Seize — Annexe : liste de contrôle de l’équipement et de l’itinéraire avant le départ

Compte tenu du fait que la route industrielle de Shaoya se situe dans une zone montagneuse isolée du Sud de la ligne de ceinture, avec peu de passage et de ressources d’approvisionnement limitées, il est recommandé de vérifier les éléments suivants dans l’ordre avant le départ : l’état du vélo (usure des plaquettes de frein, fluidité du système de vitesses, lubrification de la chaîne, pression des pneus et état du pneu extérieur), l’équipement personnel (casque, gants, maillot et cuissard, protection solaire), les provisions (au moins 1,5 à 2 litres d’eau, gels énergétiques ou en-cas, compléments électrolytiques), la préparation aux urgences (trousse de premiers secours, outillage embarqué, chambre à air de rechange, batterie externe), la communication et le partage de l’itinéraire (batterie du téléphone suffisante, cartes hors ligne téléchargées, itinéraire complet et heure de retour estimée communiqués à vos proches), et la vérification météo (précipitations récentes, prévisions du jour, avis de fermeture de route). Cette liste peut sembler fastidieuse, mais elle constitue une garantie essentielle pour mener à bien ce défi de longue montée secrète en toute sécurité, en particulier pour ceux qui s’y rendent seuls — aucune place ne doit être laissée au hasard.

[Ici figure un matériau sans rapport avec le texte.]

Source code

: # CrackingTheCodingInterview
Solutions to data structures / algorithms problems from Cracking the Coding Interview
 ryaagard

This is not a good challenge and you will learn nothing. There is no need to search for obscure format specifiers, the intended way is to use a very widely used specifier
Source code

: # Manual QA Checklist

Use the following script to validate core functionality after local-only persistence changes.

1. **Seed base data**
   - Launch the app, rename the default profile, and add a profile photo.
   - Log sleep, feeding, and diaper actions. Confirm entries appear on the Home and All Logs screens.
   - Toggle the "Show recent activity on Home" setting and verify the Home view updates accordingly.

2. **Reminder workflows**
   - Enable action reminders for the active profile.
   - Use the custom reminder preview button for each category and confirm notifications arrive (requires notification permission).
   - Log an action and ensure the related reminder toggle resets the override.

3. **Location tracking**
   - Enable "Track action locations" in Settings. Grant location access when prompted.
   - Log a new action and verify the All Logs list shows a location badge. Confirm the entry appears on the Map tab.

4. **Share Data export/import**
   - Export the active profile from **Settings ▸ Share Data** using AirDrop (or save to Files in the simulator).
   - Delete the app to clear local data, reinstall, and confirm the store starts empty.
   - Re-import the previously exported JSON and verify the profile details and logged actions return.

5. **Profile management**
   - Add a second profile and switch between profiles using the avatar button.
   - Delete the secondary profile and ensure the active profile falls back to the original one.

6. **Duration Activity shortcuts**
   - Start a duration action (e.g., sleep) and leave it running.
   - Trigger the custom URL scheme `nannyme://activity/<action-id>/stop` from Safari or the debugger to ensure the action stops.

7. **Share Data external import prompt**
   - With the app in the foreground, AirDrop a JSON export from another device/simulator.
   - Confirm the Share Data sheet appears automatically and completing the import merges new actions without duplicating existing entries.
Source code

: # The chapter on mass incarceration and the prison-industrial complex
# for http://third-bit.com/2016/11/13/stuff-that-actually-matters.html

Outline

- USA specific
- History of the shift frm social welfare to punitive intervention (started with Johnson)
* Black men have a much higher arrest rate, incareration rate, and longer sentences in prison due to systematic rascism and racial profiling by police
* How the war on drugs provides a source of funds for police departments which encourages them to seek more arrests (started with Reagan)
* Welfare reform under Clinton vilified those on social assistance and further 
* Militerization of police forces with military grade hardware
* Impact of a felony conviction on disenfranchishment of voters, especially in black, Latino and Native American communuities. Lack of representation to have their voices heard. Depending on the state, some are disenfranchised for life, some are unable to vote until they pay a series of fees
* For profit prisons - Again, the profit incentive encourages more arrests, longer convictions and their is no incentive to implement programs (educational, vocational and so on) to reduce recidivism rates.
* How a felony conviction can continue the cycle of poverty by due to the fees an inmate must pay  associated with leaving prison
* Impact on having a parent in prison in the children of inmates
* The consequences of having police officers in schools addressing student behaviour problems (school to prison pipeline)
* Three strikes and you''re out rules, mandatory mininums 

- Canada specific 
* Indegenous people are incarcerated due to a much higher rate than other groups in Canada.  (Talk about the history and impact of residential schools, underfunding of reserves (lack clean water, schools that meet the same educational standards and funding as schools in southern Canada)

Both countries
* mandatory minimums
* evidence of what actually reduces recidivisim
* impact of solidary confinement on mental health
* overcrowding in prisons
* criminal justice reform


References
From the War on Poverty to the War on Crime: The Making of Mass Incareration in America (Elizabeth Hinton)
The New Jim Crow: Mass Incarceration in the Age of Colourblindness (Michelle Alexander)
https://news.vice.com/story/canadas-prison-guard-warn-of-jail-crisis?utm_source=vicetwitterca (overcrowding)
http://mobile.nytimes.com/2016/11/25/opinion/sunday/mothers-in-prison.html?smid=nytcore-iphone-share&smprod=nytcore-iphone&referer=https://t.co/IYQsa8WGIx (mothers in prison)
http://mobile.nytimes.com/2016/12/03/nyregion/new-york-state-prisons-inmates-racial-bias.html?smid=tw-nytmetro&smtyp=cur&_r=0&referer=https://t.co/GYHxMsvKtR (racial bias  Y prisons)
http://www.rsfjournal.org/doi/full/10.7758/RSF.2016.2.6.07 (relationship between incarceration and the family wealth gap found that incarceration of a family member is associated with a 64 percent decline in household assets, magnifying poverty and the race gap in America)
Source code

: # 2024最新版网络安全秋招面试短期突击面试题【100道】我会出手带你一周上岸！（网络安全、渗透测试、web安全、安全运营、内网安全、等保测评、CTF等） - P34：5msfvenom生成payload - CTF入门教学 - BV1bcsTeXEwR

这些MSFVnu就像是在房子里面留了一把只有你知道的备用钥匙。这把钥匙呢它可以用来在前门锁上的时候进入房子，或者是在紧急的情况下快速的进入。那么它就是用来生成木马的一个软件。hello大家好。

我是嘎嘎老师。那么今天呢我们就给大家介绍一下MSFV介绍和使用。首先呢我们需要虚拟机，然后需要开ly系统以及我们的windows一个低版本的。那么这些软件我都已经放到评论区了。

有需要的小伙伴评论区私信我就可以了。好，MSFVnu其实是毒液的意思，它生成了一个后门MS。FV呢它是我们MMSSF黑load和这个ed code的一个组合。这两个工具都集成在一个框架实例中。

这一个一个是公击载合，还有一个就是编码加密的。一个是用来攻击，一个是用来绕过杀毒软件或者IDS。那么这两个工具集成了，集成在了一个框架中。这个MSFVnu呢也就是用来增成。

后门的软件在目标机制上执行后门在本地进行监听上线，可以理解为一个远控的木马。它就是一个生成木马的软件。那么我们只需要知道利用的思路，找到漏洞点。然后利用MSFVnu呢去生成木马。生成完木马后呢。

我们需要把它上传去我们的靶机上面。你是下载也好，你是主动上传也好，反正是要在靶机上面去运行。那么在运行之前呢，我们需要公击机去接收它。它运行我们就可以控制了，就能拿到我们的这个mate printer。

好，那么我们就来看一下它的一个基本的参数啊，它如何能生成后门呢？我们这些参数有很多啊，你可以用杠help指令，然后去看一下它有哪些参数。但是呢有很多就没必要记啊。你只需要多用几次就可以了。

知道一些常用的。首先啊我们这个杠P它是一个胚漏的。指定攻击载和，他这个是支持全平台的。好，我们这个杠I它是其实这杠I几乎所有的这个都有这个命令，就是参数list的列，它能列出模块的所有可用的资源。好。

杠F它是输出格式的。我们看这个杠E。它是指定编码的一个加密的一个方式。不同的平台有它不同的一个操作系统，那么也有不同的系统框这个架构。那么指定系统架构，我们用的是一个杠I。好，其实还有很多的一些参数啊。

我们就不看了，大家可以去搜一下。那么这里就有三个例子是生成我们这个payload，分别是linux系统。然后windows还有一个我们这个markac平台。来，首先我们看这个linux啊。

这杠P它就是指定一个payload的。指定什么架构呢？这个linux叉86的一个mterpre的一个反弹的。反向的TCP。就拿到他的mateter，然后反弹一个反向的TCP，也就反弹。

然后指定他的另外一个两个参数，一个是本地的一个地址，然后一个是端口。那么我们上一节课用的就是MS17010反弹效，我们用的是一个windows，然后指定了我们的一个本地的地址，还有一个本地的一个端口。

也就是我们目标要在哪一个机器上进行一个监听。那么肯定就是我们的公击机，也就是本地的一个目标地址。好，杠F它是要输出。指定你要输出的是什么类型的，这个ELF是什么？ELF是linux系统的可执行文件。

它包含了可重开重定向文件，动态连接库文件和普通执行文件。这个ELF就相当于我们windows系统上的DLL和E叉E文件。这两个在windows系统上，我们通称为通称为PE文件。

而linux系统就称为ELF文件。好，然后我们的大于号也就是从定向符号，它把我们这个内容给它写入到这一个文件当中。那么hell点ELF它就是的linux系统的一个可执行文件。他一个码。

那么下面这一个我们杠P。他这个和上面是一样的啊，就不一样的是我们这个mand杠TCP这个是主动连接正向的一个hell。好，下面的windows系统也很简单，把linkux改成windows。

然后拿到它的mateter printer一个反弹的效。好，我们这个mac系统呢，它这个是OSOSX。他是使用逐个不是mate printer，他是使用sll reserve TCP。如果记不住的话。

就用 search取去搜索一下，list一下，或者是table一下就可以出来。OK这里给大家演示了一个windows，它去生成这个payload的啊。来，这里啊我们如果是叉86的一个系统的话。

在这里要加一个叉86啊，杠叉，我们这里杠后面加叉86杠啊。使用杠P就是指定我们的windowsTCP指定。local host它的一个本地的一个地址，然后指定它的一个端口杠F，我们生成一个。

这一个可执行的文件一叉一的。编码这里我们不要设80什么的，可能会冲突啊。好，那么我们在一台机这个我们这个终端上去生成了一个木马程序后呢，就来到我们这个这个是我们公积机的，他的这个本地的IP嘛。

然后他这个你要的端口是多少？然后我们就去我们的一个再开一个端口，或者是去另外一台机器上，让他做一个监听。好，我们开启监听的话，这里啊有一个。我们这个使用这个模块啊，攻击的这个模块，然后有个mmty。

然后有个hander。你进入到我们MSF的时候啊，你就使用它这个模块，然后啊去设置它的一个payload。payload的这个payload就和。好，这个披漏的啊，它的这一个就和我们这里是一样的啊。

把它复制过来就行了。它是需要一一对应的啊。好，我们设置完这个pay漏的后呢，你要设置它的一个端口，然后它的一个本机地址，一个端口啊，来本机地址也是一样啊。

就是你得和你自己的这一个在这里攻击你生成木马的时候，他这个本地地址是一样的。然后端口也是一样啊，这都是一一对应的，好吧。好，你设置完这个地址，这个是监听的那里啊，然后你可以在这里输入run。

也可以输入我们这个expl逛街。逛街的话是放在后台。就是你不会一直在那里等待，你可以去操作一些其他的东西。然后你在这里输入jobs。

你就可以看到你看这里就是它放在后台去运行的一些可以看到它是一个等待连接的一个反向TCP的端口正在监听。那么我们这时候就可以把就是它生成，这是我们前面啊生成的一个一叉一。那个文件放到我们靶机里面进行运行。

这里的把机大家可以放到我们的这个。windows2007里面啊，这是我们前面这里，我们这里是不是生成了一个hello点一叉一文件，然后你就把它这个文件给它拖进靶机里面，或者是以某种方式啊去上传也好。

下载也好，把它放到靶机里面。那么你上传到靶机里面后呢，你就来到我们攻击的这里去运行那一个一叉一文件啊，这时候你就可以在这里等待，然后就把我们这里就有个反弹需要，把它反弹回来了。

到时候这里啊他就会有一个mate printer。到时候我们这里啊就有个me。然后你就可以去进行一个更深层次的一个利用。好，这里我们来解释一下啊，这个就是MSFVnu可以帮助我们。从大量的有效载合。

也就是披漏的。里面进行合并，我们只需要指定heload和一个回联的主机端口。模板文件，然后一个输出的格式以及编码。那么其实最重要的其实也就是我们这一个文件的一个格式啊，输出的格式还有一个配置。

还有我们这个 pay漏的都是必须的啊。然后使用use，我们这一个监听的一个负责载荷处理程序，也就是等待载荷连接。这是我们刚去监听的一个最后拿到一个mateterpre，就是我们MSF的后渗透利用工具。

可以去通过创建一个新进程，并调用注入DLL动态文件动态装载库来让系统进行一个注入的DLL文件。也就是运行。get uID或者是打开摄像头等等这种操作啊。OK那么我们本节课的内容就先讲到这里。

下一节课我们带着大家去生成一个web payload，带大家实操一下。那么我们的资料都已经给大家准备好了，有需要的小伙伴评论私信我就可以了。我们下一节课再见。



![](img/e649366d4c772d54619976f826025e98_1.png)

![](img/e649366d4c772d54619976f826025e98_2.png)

Dix-sept — Conclusion : intégrez la route industrielle de Shaoya à votre carte d’entraînement

Les options de parcours vallonnés à Taitung sont nombreuses, des montées explosives sur courte distance aux défis de haute montagne sur longue distance. La route industrielle de Shaoya, avec ses 10,37 kilomètres, son dénivelé total de 672,4 mètres et sa pente maximale de 16,9 %, complétée par le pont suspendu de Tudan et la culture du peuple Paiwan, constitue un parcours rare alliant défi physique et profondeur culturelle. Que vous cherchiez à accumuler de la puissance en montée sur longue distance ou simplement à explorer le secret des terres autochtones les plus méridionales de Taïwan, cette route mérite pleinement sa place sur votre carte cycliste de Taitung, comme un terrain d’entraînement solide à revisiter et à redéfier sans cesse. Lors de votre prochaine planification d’un itinéraire sur la ligne de ceinture sud, n’oubliez pas d’inclure le pont suspendu de Tudan et la route industrielle de Shaoya, et allez affronter personnellement cette longue montée cachée à l’extrême sud de Taïwan, avec une préparation complète et un esprit de respect — lorsque vous atteindrez le sommet et regarderez en arrière chaque montée et descente parcourue, vous découvrirez que ce résultat d’entraînement solide est bien plus digne de fierté que n’importe quel certificat d’arrivée, et deviendra la source de confiance la plus solide pour affronter les défis plus difficiles à venir — car vous aurez prouvé par vous-même que vous êtes capable, avec un rythme régulier et de la discipline, de conquérir une longue montée du Sud de la ligne de ceinture avec un dénivelé total dépassant 670 mètres et une pente maximale approchant les 17 %.